The Agreement does not allow the Arbitrator to second-guess
classification decisions. Unless
positions are essentially identical, it is not proper to look at other
positions to determine whether a position was correctly classified.
The issue is not why other positions are classified as they are; the
issue is whether there is a proper basis for allocation of the position at
issue. Absent proof of favoritism
as the basis for classification, it is immaterial whether some other position is
classified higher. The positions
retained as PT-2's differ from those reclassified. There is no basis for saying those distinctions were not
sufficient to support the higher classification of those PT-2's.
The timing of the reclassifications, after the close of the 1990 joint
allocation process, does not make them arbitrary.
By the terms of the 1990 process, future issues concerning work out of
class and reclassification were to be handled under other provisions of the
1989-91 Agreement. No evidence
exists that any of the 21 grievants here would have appealed their 1990
allocation if the allocation had been to their current class rather than PT-2.
If they would not have appealed in 1990, the expiration of the special
appeal process is irrelevant. One
cannot conclude that they would have appealed in 1990, simply because they are
now appealing. They had been PT-2's
for two years, and saw fellow employees remaining at the PT-2 level.

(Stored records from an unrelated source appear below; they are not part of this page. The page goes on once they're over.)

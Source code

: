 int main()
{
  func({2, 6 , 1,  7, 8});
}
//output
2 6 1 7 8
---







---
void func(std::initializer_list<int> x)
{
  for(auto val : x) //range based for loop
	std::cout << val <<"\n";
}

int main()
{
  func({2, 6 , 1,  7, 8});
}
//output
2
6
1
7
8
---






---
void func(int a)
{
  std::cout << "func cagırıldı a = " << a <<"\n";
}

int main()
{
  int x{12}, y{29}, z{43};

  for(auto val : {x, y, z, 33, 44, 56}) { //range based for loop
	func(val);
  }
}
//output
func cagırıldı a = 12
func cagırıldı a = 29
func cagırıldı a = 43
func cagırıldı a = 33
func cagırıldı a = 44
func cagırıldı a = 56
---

No evidence exists of bad faith on the State's part in questioning the allocations that had been made in 1990. In 1990, the Division had no guidance beyond the class specifications in allocating positions. After being told to review the allocations, the Division used classification guidance that was not available in 1990. Had there been rational bases for allocation of all 48 positions as PT-2's, the Division could have decided to retain all 48 as PT-2's. The decision that PT-2 was not the appropriate class for many positions was rationally based.
The 1990 allocations, right or wrong, were made in good faith.
No evidence exists that the Personnel Division questioned the allocation
in 1991 only because the 1990 special appeal process had expired, or that it
otherwise acted in bad faith. Only
after review of these positions in 1992 did the Division conclude that some 1990
allocations were incorrect.
Mistaken allocations in 1990 did not constitute arbitrary action.
The correction of those allocations could not be arbitrary simply
because of the expiration of the special appeal process.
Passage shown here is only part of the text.